Europarlament bądź co bądź zatwierdza unijne władze, budżet, oraz stanowi powszechnie obowiązujące prawa, więc z jakiego powodu przedstawiciele niektórych, będąc ścisłym: prawicowych środowisk, mieliby odmawiać sobie przedstawiania własnych racji i zajmowania głosu na jego forum? Czy Pani redaktor chce nam powiedzieć, że europoselskie mandaty i fundusze z nimi związane to wyłącznie nagroda za bałwochwalcze żyrowanie wszelakich polityk narzucanych nam przez brukselsko-lewackie szajki? A politycy prawicy powinni obrócić się na pięcie, zdezerterować, porzucając swój elektorat i pozostawiając go na całkowitą pastwę lewackich hien i wariatów? Otóż nie! Moralnym obowiązkiem człowieka prawego jest, aby służyć słusznej sprawie wszelkimi dostępnymi środkami, które nie wymagają kompromisów zaprzeczającym tej idei, a niekorzystanie z tych sposobności byłoby niewybaczalnym błędem, niczym nieuzasadnioną kapitulacją i zdradą swoich środowisk.

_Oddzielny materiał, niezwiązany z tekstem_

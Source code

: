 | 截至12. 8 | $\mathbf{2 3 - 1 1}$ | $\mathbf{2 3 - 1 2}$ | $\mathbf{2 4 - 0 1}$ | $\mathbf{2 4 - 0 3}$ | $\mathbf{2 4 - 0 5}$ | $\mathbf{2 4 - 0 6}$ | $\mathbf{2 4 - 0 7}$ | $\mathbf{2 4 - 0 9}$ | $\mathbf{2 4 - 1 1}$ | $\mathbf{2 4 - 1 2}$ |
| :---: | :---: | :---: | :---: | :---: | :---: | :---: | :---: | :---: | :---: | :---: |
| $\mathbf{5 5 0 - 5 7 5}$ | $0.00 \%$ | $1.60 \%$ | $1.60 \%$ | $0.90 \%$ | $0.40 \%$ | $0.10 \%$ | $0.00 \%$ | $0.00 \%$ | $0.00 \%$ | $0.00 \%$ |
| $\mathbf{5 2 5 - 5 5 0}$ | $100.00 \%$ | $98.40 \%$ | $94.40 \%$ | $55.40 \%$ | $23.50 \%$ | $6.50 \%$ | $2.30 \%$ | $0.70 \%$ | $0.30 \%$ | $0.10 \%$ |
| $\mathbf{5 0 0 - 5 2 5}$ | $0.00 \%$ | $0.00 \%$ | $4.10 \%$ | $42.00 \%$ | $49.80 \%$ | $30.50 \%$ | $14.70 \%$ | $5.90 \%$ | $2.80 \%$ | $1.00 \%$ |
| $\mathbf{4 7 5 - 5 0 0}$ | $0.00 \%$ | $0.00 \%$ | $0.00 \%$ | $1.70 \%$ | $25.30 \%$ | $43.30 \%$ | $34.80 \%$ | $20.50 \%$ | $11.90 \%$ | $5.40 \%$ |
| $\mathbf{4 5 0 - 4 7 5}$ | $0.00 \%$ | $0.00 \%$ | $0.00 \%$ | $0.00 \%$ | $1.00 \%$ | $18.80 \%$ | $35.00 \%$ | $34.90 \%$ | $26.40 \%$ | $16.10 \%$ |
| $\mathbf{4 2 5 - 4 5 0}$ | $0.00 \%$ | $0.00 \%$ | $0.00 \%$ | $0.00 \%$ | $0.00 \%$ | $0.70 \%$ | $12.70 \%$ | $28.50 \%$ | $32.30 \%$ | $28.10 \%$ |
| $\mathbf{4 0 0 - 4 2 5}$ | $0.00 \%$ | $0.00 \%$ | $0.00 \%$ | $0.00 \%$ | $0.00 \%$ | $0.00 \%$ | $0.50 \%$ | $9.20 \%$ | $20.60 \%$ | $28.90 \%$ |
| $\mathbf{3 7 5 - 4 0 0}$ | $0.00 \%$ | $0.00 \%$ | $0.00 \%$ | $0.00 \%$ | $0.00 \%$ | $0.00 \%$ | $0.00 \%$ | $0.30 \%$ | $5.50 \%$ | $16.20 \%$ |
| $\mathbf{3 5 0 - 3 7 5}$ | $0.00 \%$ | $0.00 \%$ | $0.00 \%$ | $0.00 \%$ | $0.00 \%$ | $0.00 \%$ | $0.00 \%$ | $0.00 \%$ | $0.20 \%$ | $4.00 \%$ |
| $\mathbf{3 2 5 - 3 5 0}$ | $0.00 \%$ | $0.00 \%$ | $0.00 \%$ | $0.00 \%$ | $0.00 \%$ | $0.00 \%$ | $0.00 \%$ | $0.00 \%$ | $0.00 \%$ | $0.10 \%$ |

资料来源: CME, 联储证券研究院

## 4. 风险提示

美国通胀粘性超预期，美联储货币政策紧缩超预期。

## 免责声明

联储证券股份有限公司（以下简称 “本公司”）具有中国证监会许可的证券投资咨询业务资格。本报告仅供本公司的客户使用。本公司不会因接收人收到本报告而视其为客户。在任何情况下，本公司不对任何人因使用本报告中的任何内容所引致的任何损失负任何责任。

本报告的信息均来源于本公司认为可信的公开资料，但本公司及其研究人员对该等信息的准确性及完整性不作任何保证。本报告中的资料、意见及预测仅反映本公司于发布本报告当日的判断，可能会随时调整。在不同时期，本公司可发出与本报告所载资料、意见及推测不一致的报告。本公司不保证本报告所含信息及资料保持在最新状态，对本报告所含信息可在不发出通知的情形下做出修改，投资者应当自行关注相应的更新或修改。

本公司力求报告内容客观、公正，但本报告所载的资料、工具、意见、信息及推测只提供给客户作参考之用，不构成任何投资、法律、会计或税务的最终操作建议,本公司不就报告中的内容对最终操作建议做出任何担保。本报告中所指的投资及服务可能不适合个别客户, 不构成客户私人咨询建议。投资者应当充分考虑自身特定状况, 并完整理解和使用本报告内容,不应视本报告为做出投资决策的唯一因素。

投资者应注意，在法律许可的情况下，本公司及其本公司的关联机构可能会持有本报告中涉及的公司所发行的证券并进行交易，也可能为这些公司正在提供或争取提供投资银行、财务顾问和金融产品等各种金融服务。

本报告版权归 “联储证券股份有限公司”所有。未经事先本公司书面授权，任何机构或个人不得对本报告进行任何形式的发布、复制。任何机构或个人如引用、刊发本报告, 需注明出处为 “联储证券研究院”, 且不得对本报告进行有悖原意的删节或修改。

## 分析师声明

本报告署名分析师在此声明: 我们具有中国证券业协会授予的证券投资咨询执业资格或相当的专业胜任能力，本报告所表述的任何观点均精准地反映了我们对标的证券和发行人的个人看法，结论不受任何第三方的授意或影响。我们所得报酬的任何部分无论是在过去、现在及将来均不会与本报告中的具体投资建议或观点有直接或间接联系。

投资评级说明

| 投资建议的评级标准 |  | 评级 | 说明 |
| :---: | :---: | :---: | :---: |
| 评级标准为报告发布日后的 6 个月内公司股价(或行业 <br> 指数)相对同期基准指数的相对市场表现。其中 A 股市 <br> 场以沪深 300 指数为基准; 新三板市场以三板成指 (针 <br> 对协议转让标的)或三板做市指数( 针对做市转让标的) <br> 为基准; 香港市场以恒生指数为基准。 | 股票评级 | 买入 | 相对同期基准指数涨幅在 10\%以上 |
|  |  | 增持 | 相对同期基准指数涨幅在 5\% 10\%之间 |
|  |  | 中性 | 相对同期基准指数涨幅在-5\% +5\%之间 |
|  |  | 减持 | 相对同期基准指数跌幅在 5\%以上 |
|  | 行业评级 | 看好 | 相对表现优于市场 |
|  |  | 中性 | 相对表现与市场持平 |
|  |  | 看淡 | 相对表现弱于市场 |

Kto, za co i po co brał forsę
Ciekawe, czy Pani redaktor zdaje sobie sprawę, że z całą pewnością na takie podchody nie dali się nabrać wskrzesiciele niepodległości Polski, jak deputowany rosyjskiej dumy Roman Dmowski, poseł Raichtagu Wojciech Korfanty czy Wincenty Witos? Najwyraźniej działalność nawet w ramach instytucji państw zaborczych nie stanowiła przeszkody w działaniu na rzecz sprawy polskiej. Oczywiście wszyscy oni pobierali wynagrodzenie poselskie, stanowiące materialną podstawę zabezpieczenia potrzeb bytowych, co na tym łez padole jest konieczne, aby w ogóle myśleć o jakiekolwiek działalności, a politycznej w szczególności. Diety poselskie i wierszówki otrzymywał od komunistycznych władz nie tylko Stefan Kisielewski, ale sam Adam Michnik, Pani Redaktor. Może Jego weźmie Pani na przesłuchanie i mu to wypomni?
Kto tak naprawdę płaci
Poza tym przecież to nie eurokołchoz daje jakiekolwiek swoje pieniądze, a jedynie dysponuje środkami ściągniętym pod przymusem również od zwolenników Pana Brauna, którzy z całą pewnością ostatnią rzeczą, jakiej by sobie życzyli, to to, aby zasilały one budżety biernych żyrantów polityk zrodzonych w chorych głowach lewackich ciemniaków. Poseł Braun – w przeciwieństwie do miażdżącej większość polskich europosłów, co jest nie tylko moralnym, ale i prawnym obowiązkiem każdego z nich – na forum europarlamentu troszczy się o interes Polski, o dobre i sprawiedliwe prawa, o ekonomiczną i finansową politykę sprzyjającą dobrobytowi, wreszcie o zachowanie tożsamości i ładu społecznego. W takim razie, dlaczego jedynie i akurat Jemu Pani redaktor wypomina wynagrodzenie? A czy swoje wynagrodzenie z polskiej, publicznej – bo finansowanej z podatków Polaków – telewizji pobiera Pani redaktor z czystym sumieniem? Znam odpowiedź na to „intrygujące” pytanie, ale nie będę się tu przejęzyczał, narażając redakcję na kolejny proces.